One good example is Samsung’s “dual pixel” layout in its QLED TVs, which splits a pixel into two domains and drives them slightly differently to improve the viewing angles of the display. Something that’s pretty important in a TV compared to a monitor.
Text Rendering and Clarity
A macro shot of text rendered on an LCD in Windows. Notice how the subpixels around the edges of the text are used to smooth out each letter.
Text clarity is also influenced by subpixel rendering techniques like ClearType (Windows) and Subpixel Anti-Aliasing (in macOS before Mojave). These methods take advantage of the human eye’s perception of color to smooth out text edges, making it more readable on LCD screens. This is why ClearType only works properly on an LCD and not on a CRT, because it compensates for the specific pixel geometry of that display technology. With modern displays that have extremely high pixel densities (e.g. Apple’s Retina Displays) this isn’t necessary anymore since the pixels are so tiny.

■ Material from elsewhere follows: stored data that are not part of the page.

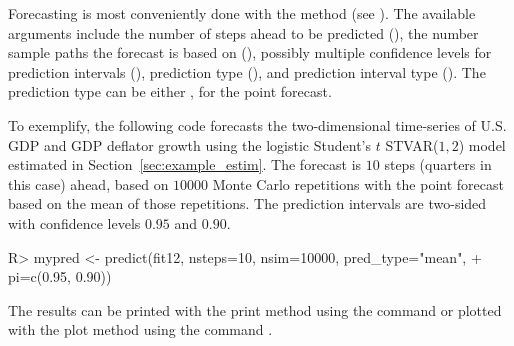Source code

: \documentclass[nojss]{jss}
\begin{document}
Forecasting is most conveniently done with the  method (see ). The available arguments include the number of steps ahead to be predicted (), the number sample paths the forecast is based on (), possibly multiple confidence levels for prediction intervals (), prediction type (), and prediction interval type (). The prediction type can be either ,  for the point forecast.

To exemplify, the following code forecasts the two-dimensional time-series of U.S. GDP and GDP deflator growth using the logistic Student's $t$ STVAR($1, 2$) model  estimated in Section~\ref{sec:example_estim}. The forecast is $10$ steps (quarters in this case) ahead, based on $10000$ Monte Carlo repetitions with the point forecast based on the mean of those repetitions. The prediction intervals are two-sided with confidence levels $0.95$ and $0.90$.
%
\begin{CodeChunk}
\begin{CodeInput}
R> mypred <- predict(fit12, nsteps=10, nsim=10000, pred_type="mean",
+    pi=c(0.95, 0.90))
\end{CodeInput}
\end{CodeChunk}
%
The results can be printed with the print method using the command  or plotted with the plot method using the command .
\end{document}
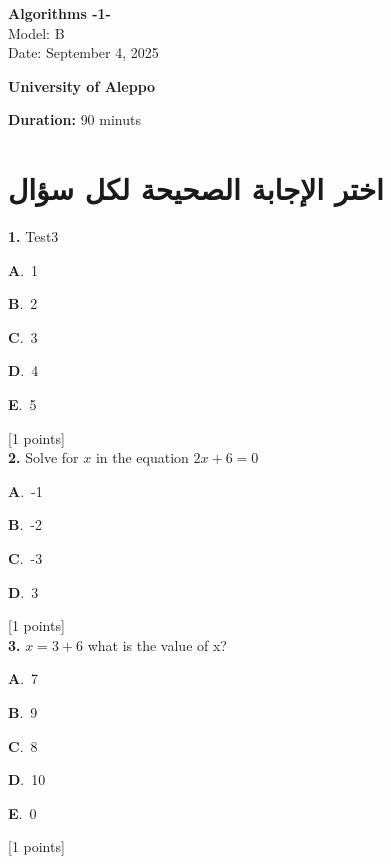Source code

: \documentclass[12pt]{article}
\newcommand{\choice}[3]{%
  \noindent\textbf{#1}.~#2\hfill#3\par\vspace{0.25em}
}
\begin{document}
\begin{flushright}
{\Large \textbf{{\textenglish{Algorithms -1-}}}}\\[0.25em]
{\normalsize \textenglish{Model: }{\textenglish{B}}}\\[0.1em]
{\normalsize \textenglish{Date: }{\textenglish{September 4, 2025}}}
\end{flushright}

\vspace{0.6cm}

\noindent
\begin{minipage}[t]{0.65\textwidth}
  \raggedright
  \textbf{{\textenglish{University of Aleppo}}}\\[0.3em]
\end{minipage}\hfill
\begin{minipage}[t]{0.3\textwidth}
  \raggedleft
  \textenglish{\textbf{Duration: }}{\textenglish{90 minuts}}
\end{minipage}

\vspace{0.9cm}

\section*{اختر الإجابة الصحيحة لكل سؤال}

\noindent \textbf{\textenglish{1.}} {\textenglish{Test3}}

\noindent\choice{A}{{\textenglish{1}}}{}
\noindent\choice{B}{{\textenglish{2}}}{}
\noindent\choice{C}{{\textenglish{3}}}{}
\noindent\choice{D}{{\textenglish{4}}}{}
\noindent\choice{E}{{\textenglish{5}}}{}
\hfill {\textenglish{[1 points]}}\\[0.5em]

\noindent \textbf{\textenglish{2.}} {\textenglish{Solve for }}\(x \){\textenglish{ in the equation }}\(2x+6 = 0 \)

\noindent\choice{A}{{\textenglish{-1}}}{}
\noindent\choice{B}{{\textenglish{-2}}}{}
\noindent\choice{C}{{\textenglish{-3}}}{}
\noindent\choice{D}{{\textenglish{3}}}{}
\hfill {\textenglish{[1 points]}}\\[0.5em]

\noindent \textbf{\textenglish{3.}} \(x=3+6 \){\textenglish{ what is the value of x?}}

\noindent\choice{A}{{\textenglish{7}}}{}
\noindent\choice{B}{{\textenglish{9}}}{}
\noindent\choice{C}{{\textenglish{8}}}{}
\noindent\choice{D}{{\textenglish{10}}}{}
\noindent\choice{E}{{\textenglish{0}}}{}
\hfill {\textenglish{[1 points]}}\\[0.5em]
\end{document}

Subpixels and Display Technologies
Different display technologies use subpixel geometry in unique ways to optimize for the strength of that technology:
- LCD (Liquid Crystal Display): Uses a backlight and liquid crystal layer to control RGB subpixels. Variations like IPS, TN, and VA affect color accuracy and viewing angles.
- OLED (Organic Light-Emitting Diode): Each subpixel emits its own light, allowing for true blacks and infinite contrast. OLED screens often use WRGB subpixels to improve brightness.
- MicroLED: Functions like OLED but with even better efficiency and longevity, using self-emissive RGB subpixels that are each an independent LED. So there’s no backlight.
- E Ink (Electronic Ink): Found in e-readers, some E Ink displays use a form of grayscale subpixel manipulation to create sharper text and images.
Why Subpixels Matter to You
So this is all interesting for display nerds, but what does it matter to the average person? The long and short of it is that if you’re looking to buy a new monitor, TV, or device with a screen, it’s worth looking up what the subpixel geometry of that device is. This can help you understand if you’re going to face specific shortcomings or advantages in that device.
For example, some people simply don’t like how some of Samsung’s past pentile phone displays looked, and that was enough reason to avoid them and go for something else. It also helps you understand why OLED or microLED technology can outperform backlit LCD displays, or why QLEDs manage such good color vibrancy.
If you want to dig into all the different subpixel layouts. I suggest checking out Geometrian’s Subpixel Zoo, which has numerous excellent microscopic photos of pixel layouts along with the pros and cons of each.